## Assigned task
Copy out each line of the data that holds the word "Swansons".

Exercise materials Start Marker

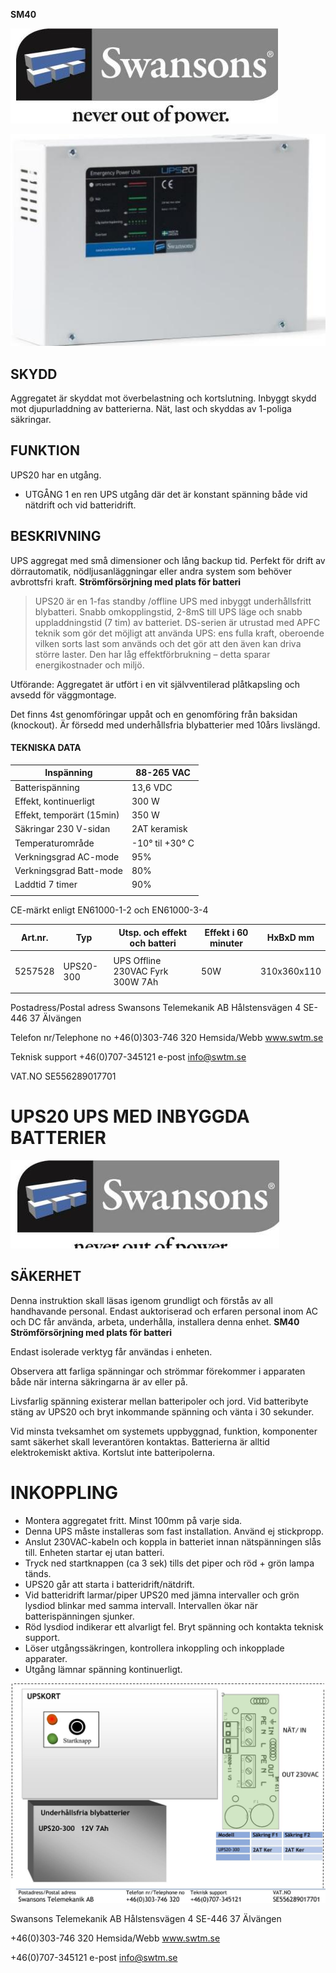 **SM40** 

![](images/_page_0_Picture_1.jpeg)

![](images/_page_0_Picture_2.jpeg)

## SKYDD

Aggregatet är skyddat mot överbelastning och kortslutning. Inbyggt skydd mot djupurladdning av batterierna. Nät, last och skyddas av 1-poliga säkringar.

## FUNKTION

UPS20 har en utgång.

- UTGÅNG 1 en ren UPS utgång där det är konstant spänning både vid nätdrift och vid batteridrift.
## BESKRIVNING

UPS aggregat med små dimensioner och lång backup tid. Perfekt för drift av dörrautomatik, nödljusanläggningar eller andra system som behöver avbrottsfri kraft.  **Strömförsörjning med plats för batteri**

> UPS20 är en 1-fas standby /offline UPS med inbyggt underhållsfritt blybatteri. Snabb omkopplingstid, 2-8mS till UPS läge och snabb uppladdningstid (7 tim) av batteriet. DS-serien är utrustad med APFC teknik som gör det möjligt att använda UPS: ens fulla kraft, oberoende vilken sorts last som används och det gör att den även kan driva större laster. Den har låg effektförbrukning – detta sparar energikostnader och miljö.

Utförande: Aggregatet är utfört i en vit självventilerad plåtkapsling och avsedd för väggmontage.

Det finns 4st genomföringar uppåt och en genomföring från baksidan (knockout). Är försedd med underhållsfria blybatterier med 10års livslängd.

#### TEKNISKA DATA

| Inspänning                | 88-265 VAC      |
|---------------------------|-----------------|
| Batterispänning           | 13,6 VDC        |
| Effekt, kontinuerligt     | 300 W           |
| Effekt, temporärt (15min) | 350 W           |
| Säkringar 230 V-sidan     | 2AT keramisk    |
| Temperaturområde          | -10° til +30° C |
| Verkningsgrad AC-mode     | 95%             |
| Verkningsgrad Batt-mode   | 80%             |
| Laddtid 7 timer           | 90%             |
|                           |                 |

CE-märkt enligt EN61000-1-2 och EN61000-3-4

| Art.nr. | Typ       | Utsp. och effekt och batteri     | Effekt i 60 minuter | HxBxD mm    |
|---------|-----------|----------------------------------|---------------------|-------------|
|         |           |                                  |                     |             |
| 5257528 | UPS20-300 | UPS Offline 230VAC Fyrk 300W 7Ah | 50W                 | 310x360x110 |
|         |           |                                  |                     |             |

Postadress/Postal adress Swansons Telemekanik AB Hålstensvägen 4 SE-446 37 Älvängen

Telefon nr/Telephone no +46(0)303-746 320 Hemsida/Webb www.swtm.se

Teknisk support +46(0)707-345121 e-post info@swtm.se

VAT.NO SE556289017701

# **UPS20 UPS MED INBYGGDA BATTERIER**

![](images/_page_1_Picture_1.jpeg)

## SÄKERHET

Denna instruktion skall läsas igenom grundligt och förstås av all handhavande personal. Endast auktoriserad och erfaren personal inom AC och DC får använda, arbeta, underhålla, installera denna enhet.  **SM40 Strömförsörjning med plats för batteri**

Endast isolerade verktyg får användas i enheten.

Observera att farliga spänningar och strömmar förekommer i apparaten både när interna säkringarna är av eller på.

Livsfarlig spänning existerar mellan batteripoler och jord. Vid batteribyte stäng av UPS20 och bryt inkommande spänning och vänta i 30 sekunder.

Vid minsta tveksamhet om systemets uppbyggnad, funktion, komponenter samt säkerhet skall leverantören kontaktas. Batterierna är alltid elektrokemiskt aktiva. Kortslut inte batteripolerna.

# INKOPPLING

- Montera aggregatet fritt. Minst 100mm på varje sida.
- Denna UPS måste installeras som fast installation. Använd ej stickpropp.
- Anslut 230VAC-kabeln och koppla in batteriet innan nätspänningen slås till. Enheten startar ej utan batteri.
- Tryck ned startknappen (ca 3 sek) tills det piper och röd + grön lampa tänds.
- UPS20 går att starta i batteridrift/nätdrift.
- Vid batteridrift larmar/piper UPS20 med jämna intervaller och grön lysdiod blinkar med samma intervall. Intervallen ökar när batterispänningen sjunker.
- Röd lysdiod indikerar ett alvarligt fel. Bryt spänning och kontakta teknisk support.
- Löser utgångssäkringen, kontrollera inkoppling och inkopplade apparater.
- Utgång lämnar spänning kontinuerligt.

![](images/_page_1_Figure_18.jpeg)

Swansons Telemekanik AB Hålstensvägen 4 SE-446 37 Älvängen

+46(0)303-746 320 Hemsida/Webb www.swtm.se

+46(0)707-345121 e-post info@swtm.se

Exercise materials End Marker

## Response area
Postadress/Postal adress Swansons Telemekanik AB Hålstensvägen 4 SE-446 37 Älvängen
Swansons Telemekanik AB Hålstensvägen 4 SE-446 37 Älvängen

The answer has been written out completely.